This past Friday, the world quietly observed the 59th anniversary of the atomic bombing of Hiroshima and the dawn of the first Nuclear Age.

On this quiet late summer day in a presidential election season, not a word was noted in most of the communities across our land.

In a local barbershop, a conversation was heard that there was hardly a difference in the candidates for this year’s presidential election. As I pondered this statement, I realized how remarkable it was in this season of remembrance and reflection. Currently, the world stands at the brink of entering a renewed second nuclear arms race dependent upon U.S. policy.

Members of Congress, at home during their summer recess, will return to debate the president’s request for additional funding for new nuclear weapons systems, including the huge “Bunker Buster” and “Usable” mini-nukes. This reflects a mind-set that nuclear weapons are necessary and usable and that nuclear arms treaties constrict us and interfere with our ability to develop these new weapons systems.

These ideas are reflected in the administration’s “Nuclear Posture Review,” released in March 2002. Remarkably, it also proposes that the United States alone could unleash a pre-emptive nuclear attack on a nation for the suspicion of threat. If no other issue were to be debated this season, this alone stands as the most critical for our future and that of future generations.

Regarding the issues of nuclear security, we need to ask where the candidates stand. We must then decide and vote accordingly. Let’s look at three specific areas.

  1. Creation of new nuclear weapons and delivery systems.
  2. Moratorium on nuclear testing and ratifying the Comprehensive Test Ban Treaty.
  3. The problem of former Soviet nuclear weapons.

The CIA and intelligence communities advise that one of the most significant threats to U.S. security is attack by some terrorist organization using a weapon obtained from former Soviet stockpiles. These weapons are potentially more readily available following the Strategic Offensive Reduction Treaty, signed by President Bush and Russia’s President Vladimir Putin, which aims to store rather than destroy nuclear stockpiles.

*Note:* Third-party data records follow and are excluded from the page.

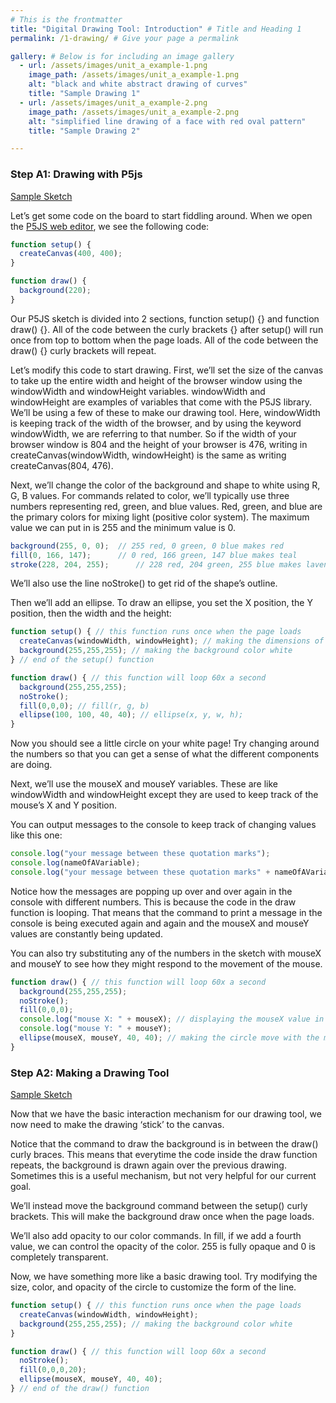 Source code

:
 ```yaml
---
# This is the frontmatter
title: "Digital Drawing Tool: Introduction" # Title and Heading 1
permalink: /1-drawing/ # Give your page a permalink

gallery: # Below is for including an image gallery
  - url: /assets/images/unit_a_example-1.png
    image_path: /assets/images/unit_a_example-1.png
    alt: "black and white abstract drawing of curves"
    title: "Sample Drawing 1"
  - url: /assets/images/unit_a_example-2.png
    image_path: /assets/images/unit_a_example-2.png
    alt: "simplified line drawing of a face with red oval pattern"
    title: "Sample Drawing 2"

---
```


### Step A1: Drawing with P5js
[Sample Sketch](https://editor.p5js.org/jyk/sketches/tS5O2kwg9)

Let’s get some code on the board to start fiddling around. When we open the [P5JS web editor](http://editor.p5js.org), we see the following code: 
```js
function setup() {
  createCanvas(400, 400);
}

function draw() {
  background(220);
}
```

Our P5JS sketch is divided into 2 sections, function setup() {} and function draw() {}. All of the code between the curly brackets {} after setup() will run once from top to bottom when the page loads. All of the code between the draw() {} curly brackets will repeat.

Let’s modify this code to start drawing. First, we’ll set the size of the canvas to take up the entire width and height of the browser window using the windowWidth and windowHeight variables. windowWidth and windowHeight are examples of variables that come with the P5JS library. We’ll be using a few of these to make our drawing tool. Here, windowWidth is keeping track of the width of the browser, and by using the keyword windowWidth, we are referring to that number. So if the width of your browser window  is 804 and the height of your browser is 476, writing in createCanvas(windowWidth, windowHeight) is the same as writing createCanvas(804, 476). 

Next, we’ll change the color of the background and shape to white using R, G, B values. For commands related to color, we’ll typically use three numbers representing red, green, and blue values. Red, green, and blue are the primary colors for mixing light (positive color system). The maximum value we can put in is 255 and the minimum value is 0.

```js
background(255, 0, 0); 	// 255 red, 0 green, 0 blue makes red
fill(0, 166, 147); 		// 0 red, 166 green, 147 blue makes teal
stroke(228, 204, 255);		// 228 red, 204 green, 255 blue makes lavender
```

We’ll also use the line noStroke() to get rid of the shape’s outline. 

Then we’ll add an ellipse. To draw an ellipse, you set the X position, the Y position, then the width and the height:

```js
function setup() { // this function runs once when the page loads
  createCanvas(windowWidth, windowHeight); // making the dimensions of the canvas take up the entire window
  background(255,255,255); // making the background color white
} // end of the setup() function

function draw() { // this function will loop 60x a second
  background(255,255,255);
  noStroke();
  fill(0,0,0); // fill(r, g, b)
  ellipse(100, 100, 40, 40); // ellipse(x, y, w, h);
}
```

Now you should see a little circle on your white page! Try changing around the numbers so that you can get a sense of what the different components are doing. 

Next, we’ll use the mouseX and mouseY variables. These are like windowWidth and windowHeight except they are used to keep track of the mouse’s X and Y position. 

You can output messages to the console to keep track of changing values like this one:
```js
console.log("your message between these quotation marks");
console.log(nameOfAVariable);
console.log("your message between these quotation marks" + nameOfAVariableNoQuotes);
```

Notice how the messages are popping up over and over again in the console with different numbers. This is because the code in the draw function is looping. That means that the command to print a message in the console is being executed again and again and the mouseX and mouseY values are constantly being updated. 

You can also try substituting any of the numbers in the sketch with mouseX and mouseY to see how they might respond to the movement of the mouse.

```js
function draw() { // this function will loop 60x a second
  background(255,255,255);
  noStroke();
  fill(0,0,0);
  console.log("mouse X: " + mouseX); // displaying the mouseX value in the console
  console.log("mouse Y: " + mouseY);
  ellipse(mouseX, mouseY, 40, 40); // making the circle move with the mouse
}
```
### Step A2: Making a Drawing Tool
[Sample Sketch](https://editor.p5js.org/jyk/sketches/vyLR0YpM-)

Now that we have the basic interaction mechanism for our drawing tool, we now need to make the drawing ‘stick’ to the canvas. 

Notice that the command to draw the background is in between the draw() curly braces. This means that everytime the code inside the draw function repeats, the background is drawn again over the previous drawing. Sometimes this is a useful mechanism, but not very helpful for our current goal. 

We’ll instead move the background command between the setup() curly brackets. This will make the background draw once when the page loads.

We’ll also add opacity to our color commands. In fill, if we add a fourth value, we can control the opacity of the color. 255 is fully opaque and 0 is completely transparent. 

Now, we have something more like a basic drawing tool. Try modifying the size, color, and opacity of the circle to customize the form of the line. 

```js
function setup() { // this function runs once when the page loads
  createCanvas(windowWidth, windowHeight);
  background(255,255,255); // making the background color white
}

function draw() { // this function will loop 60x a second
  noStroke();
  fill(0,0,0,20);
  ellipse(mouseX, mouseY, 40, 40);
} // end of the draw() function
```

On these questions, Bush is pressing Congress for funds to develop new nuclear weapons systems while Sen. John Kerry states he will “stop this administration’s program to develop new nuclear weapons. These are systems we don’t need.” He then questions what the message is that this sends to other countries.

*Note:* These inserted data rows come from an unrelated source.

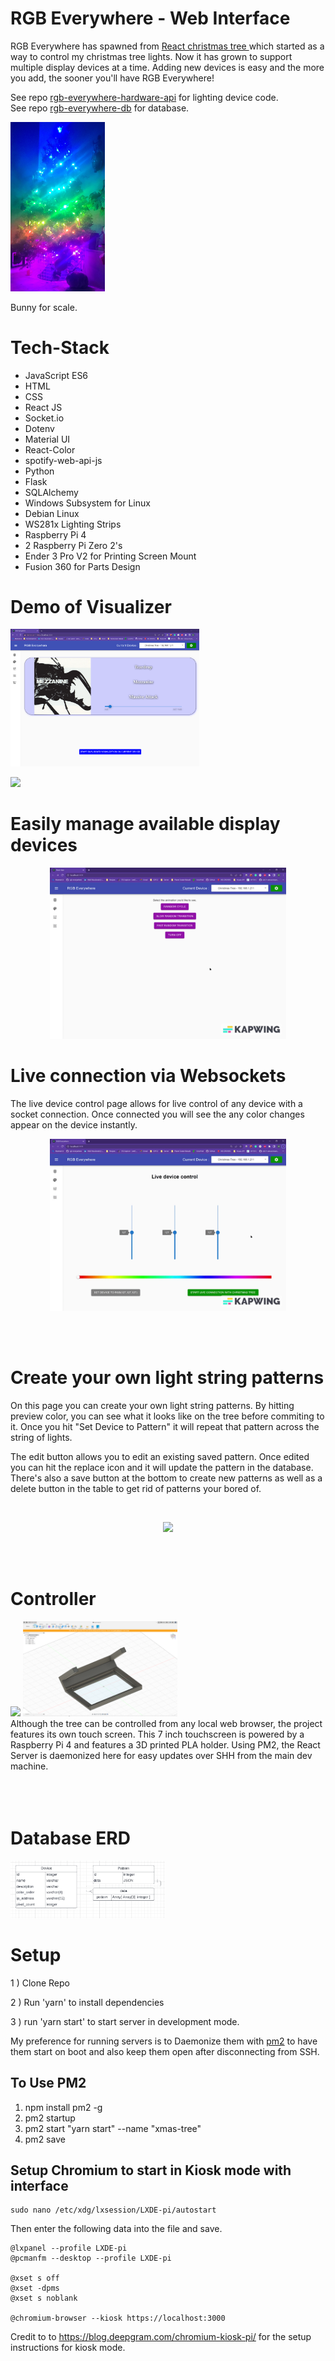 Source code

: # RGB Everywhere - Web Interface

RGB Everywhere has spawned from <a href="https://github.com/sagacious-solutions/react-christmas-tree">React christmas tree </a> which started as a way to control my christmas tree lights. Now it has grown to support multiple display devices at a time. Adding new devices is easy and the more you add, the sooner you'll have RGB Everywhere!

See repo <a href="https://github.com/sagacious-solutions/rgb-everywhere-hardware-api">rgb-everywhere-hardware-api</a> for lighting device code.<br>
See repo <a href="https://github.com/sagacious-solutions/rgb-everywhere-db">rgb-everywhere-db</a> for database.

<img src="./docs/holiday_spirit_tree.jpg" width="30%" />

Bunny for scale.

# Tech-Stack
 - JavaScript ES6
 - HTML
 - CSS
 - React JS
 - Socket.io
 - Dotenv
 - Material UI
 - React-Color
 - spotify-web-api-js 
 - Python
 - Flask
 - SQLAlchemy
 - Windows Subsystem for Linux
 - Debian Linux
 - WS281x Lighting Strips
 - Raspberry Pi 4
 - 2 Raspberry Pi Zero 2's
 - Ender 3 Pro V2 for Printing Screen Mount
 - Fusion 360 for Parts Design

# Demo of Visualizer

<img  src="./docs/visualizer_screenshot.png" width="60%" />

[<img src="https://i.ytimg.com/vi/9jklt9LoFyM/maxresdefault.jpg" width="75%">](https://www.youtube.com/shorts/9jklt9LoFyM "Click for Spotify Visualizer Demo")

# Easily manage available display devices
<p align="center">
    <img  src="./docs/delete_add_device_demo.gif" width="75%" />
</p>

# Live connection via Websockets
The live device control page allows for live control of any device with a socket connection. Once connected you will see the any color changes appear on the device instantly.

<p align="center">
    <img  src="./docs/socket_slider_demo.gif" width="75%" />
</p>

<br>
<br>

# Create your own light string patterns
On this page you can create your own light string patterns. By hitting preview color, you can see what it looks like on the tree before commiting to it. Once you hit "Set Device to Pattern" it will repeat that pattern across the string of lights.

The edit button allows you to edit an existing saved pattern. Once edited you can hit the replace icon and it will update the pattern in the database. There's also a save button at the bottom to create new patterns as well as a delete button in the table to get rid of patterns your bored of.

<br>
<p align="center">
    <img  src="./docs/pattern_demo.gif" width="75%" />
</p>
<br>
<br>

# Controller
<div>
<img src="./docs/shelf_controller.jpg" width="49%" />
<img src="./docs/screenmount-cad.png" width="49%" />
</div>
Although the tree can be controlled from any local web browser, the project features its own touch screen. This 7 inch touchscreen is powered by a Raspberry Pi 4 and features a 3D printed PLA holder. Using PM2, the React Server is daemonized here for easy updates over SHH from the main dev machine.
<br>
<br>
<br>
<br>

# Database ERD
<img src="./docs/db_erd.png" width="49%" />

# Setup

1 ) Clone Repo

2 ) Run 'yarn' to install dependencies

3 ) run 'yarn start' to start server in development mode.

My preference for running servers is to Daemonize them with <a href="https://pm2.keymetrics.io/">pm2</a> to have them start on boot and also keep them open after disconnecting from SSH.

## To Use PM2

1) npm install pm2 -g
2) pm2 startup
3) pm2 start "yarn start" --name "xmas-tree"
4) pm2 save

## Setup Chromium to start in Kiosk mode with interface

```
sudo nano /etc/xdg/lxsession/LXDE-pi/autostart
```

Then enter the following data into the file and save.

```
@lxpanel --profile LXDE-pi
@pcmanfm --desktop --profile LXDE-pi

@xset s off
@xset -dpms
@xset s noblank

@chromium-browser --kiosk https://localhost:3000
```

Credit to to <a href="https://blog.deepgram.com/chromium-kiosk-pi/">https://blog.deepgram.com/chromium-kiosk-pi/</a> for the setup instructions for kiosk mode.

On nuclear testing, the president has asked for funding to prepare the Nevada test site for accelerated testing readiness and has spoken against the Comprehensive Test Ban Treaty, while Kerry is an outspoken proponent of arms control and nonproliferation. He supports ratification of the Comprehensive Nuclear Test Ban Treaty.

Third, on former Soviet nukes, the president has negotiated the SORT treaty, which, as stated, plans to store nuclear stockpiles. Kerry states that SORT “runs the risk of increasing the danger of nuclear theft by stockpiling thousands of warheads.” He states that when he is president, he will make securing weapons and materials from the former Soviet Union a priority in relations between the United States and Russia.

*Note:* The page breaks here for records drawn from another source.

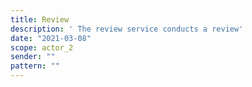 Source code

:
 ```yaml
---
title: Review
description: ' The review service conducts a review'
date: "2021-03-08"
scope: actor_2
sender: ""
pattern: ""
---
```


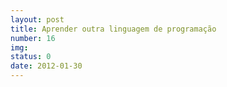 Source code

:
 ```yaml
---
layout: post
title: Aprender outra linguagem de programação
number: 16
img:
status: 0
date: 2012-01-30
---
```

Finally, we must ask how other nations of the world and our adversaries will respond to our lip service of ridding the world of weapons of mass destruction, yet unilaterally pursuing the development and potential use of them.

The answers to these questions will determine how we are viewed by the world community and the hope our future will hold.

This 59th anniversary of Hiroshima, we are reminded of the famous Albert Einstein quote at the beginning of the first arms race: “With the unleashed power of the atom, we thus drift towards unparalleled catastrophe unless we change the way we think.”

On these lazy days of summer, when politics seems so insignificant and remote, the choice is ours. There really are differences. We must decide. The world is watching.

Robert Dodge, M.D., of Ventura, is co-chairman of Citizens for Peaceful Resolutions and president of Physicians for Social Responsibility, Ventura County.